Biblical Theme Park Closes after 20 Years

NEWS

by Laura Schoenfelder

The Holy Land Experience theme park in Florida officially closed on August 2, 2021, after 20 years of operation. For those who have never heard of it, the Holy Land Experience was intended to be a family entertainment experience for Christians in competition with Walt Disney World. The 15-acre park’s attractions included a reenactment of the resurrection, a scale model of Jerusalem, theatrical productions of Bible stories, an animatronic John Wycliffe, and a miniature golf course. Despite the attention and controversy the park faced throughout its years of operation, the theme park could not draw a consistent audience. After struggling financially for years, the Holy Land Experience was finally sold to a Seventh-day Adventist health care company.

Marvin Rosenthal, a Jewish convert and Baptist minister, was the creator of this replication of the Holy Land. His early idea of the park was to bring in visitors who could go beyond reading the Bible but experience it as well. While the United States was not unfamiliar with Holy Land recreations from the ’50s,’60s, and ’70s, Rosenthal’s park was the first one built in the 21st century.
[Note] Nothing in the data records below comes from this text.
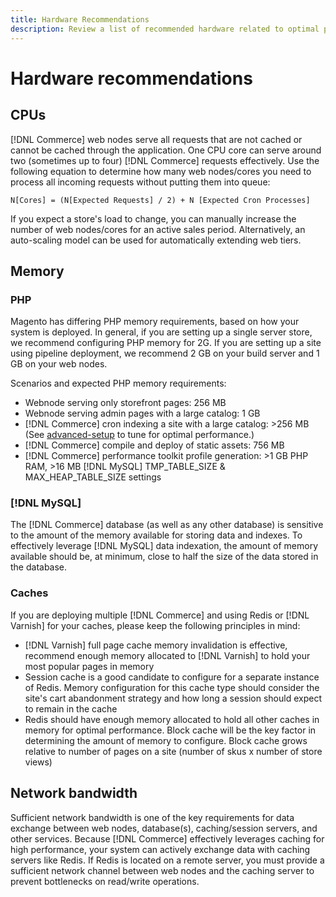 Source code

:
 ```yaml
---
title: Hardware Recommendations
description: Review a list of recommended hardware related to optimal performance of Adobe Commerce and Magento Open Source deployments.
---
```


# Hardware recommendations

## CPUs

[!DNL Commerce] web nodes serve all requests that are not cached or cannot be cached through the application. One CPU core can serve around two (sometimes up to four) [!DNL Commerce] requests effectively. Use the following equation to determine how many  web nodes/cores you need to process all incoming requests without putting them into queue:

```
N[Cores] = (N[Expected Requests] / 2) + N [Expected Cron Processes]
```

If you expect a store's load to change, you can manually increase the number of web nodes/cores for an active sales period. Alternatively, an auto-scaling model can be used for automatically extending web tiers.

## Memory

### PHP

Magento has differing PHP memory requirements, based on how your system is deployed.  In general, if you are setting up a single server store, we recommend configuring PHP memory for 2G.  If you are setting up a site using pipeline deployment, we recommend 2 GB on your build server and 1 GB on your web nodes.

Scenarios and expected PHP memory requirements:

*  Webnode serving only storefront pages: 256 MB
*  Webnode serving admin pages with a large catalog: 1 GB
*  [!DNL Commerce] cron indexing a site with a large catalog: >256 MB (See [advanced-setup](https://devdocs.magento.com/guides/v2.4/performance-best-practices/advanced-setup.html) to tune for optimal performance.)
*  [!DNL Commerce] compile and deploy of static assets: 756 MB
*  [!DNL Commerce] performance toolkit profile generation: >1 GB PHP RAM, >16 MB [!DNL MySQL] TMP_TABLE_SIZE & MAX_HEAP_TABLE_SIZE settings

### [!DNL MySQL]

The [!DNL Commerce] database (as well as any other database) is sensitive to the amount of the memory available for storing data and indexes. To effectively leverage [!DNL MySQL] data indexation, the amount of memory available should be, at minimum, close to half the size of the data stored in the database.

### Caches

If you are deploying multiple [!DNL Commerce] and using Redis or [!DNL Varnish] for your caches, please keep the following principles in mind:

*  [!DNL Varnish] full page cache memory invalidation is effective, recommend enough memory allocated to [!DNL Varnish] to hold your most popular pages in memory
*  Session cache is a good candidate to configure for a separate instance of Redis.  Memory configuration for this cache type should consider the site's cart abandonment strategy and how long a session should expect to remain in the cache
*  Redis should have enough memory allocated to hold all other caches in memory for optimal performance.  Block cache will be the key factor in determining the amount of memory to configure.  Block cache grows relative to number of pages on a site (number of skus x number of store views)

## Network bandwidth

Sufficient network bandwidth is one of the key requirements for data exchange between web nodes, database(s), caching/session servers, and other services. Because [!DNL Commerce] effectively leverages caching for high performance, your system can actively exchange data with caching servers like Redis. If Redis is located on a remote server, you must provide a sufficient network channel between web nodes and the caching server to prevent bottlenecks on read/write operations.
Some of the financial problems the theme park first faced were issues over taxes. As a theme park, the Holy Land Experience was required to pay taxes, but Rosenthal argued that the park was a religious nonprofit and should be tax-exempt. A conclusion was reached where the Holy Land Experience was required to waive admission at least one day a year to receive a tax break. However, that was not enough to help the financially struggling theme park break even with costs. To keep afloat, the park required regular donations from investors, yet by 2007, the Holy Land Experience had racked up $8 million in debt.

The theme park was sold in 2007 to Paul and Jan Crouch who planned to use it as a studio for their broadcasting network where they cut expenses to aid the park financially and added new attractions, which initially increased the number of visitors by 25 percent. Despite multiple years of the broadcasting network providing money for the park, ticket sales started to decline. Never able to get an upper hand financially or have successful attendance, the Holy Land Experience could never reach Rosenthal’s original vision for the park. The Biblical twist on family entertainment was not enough to draw success in the theme park world.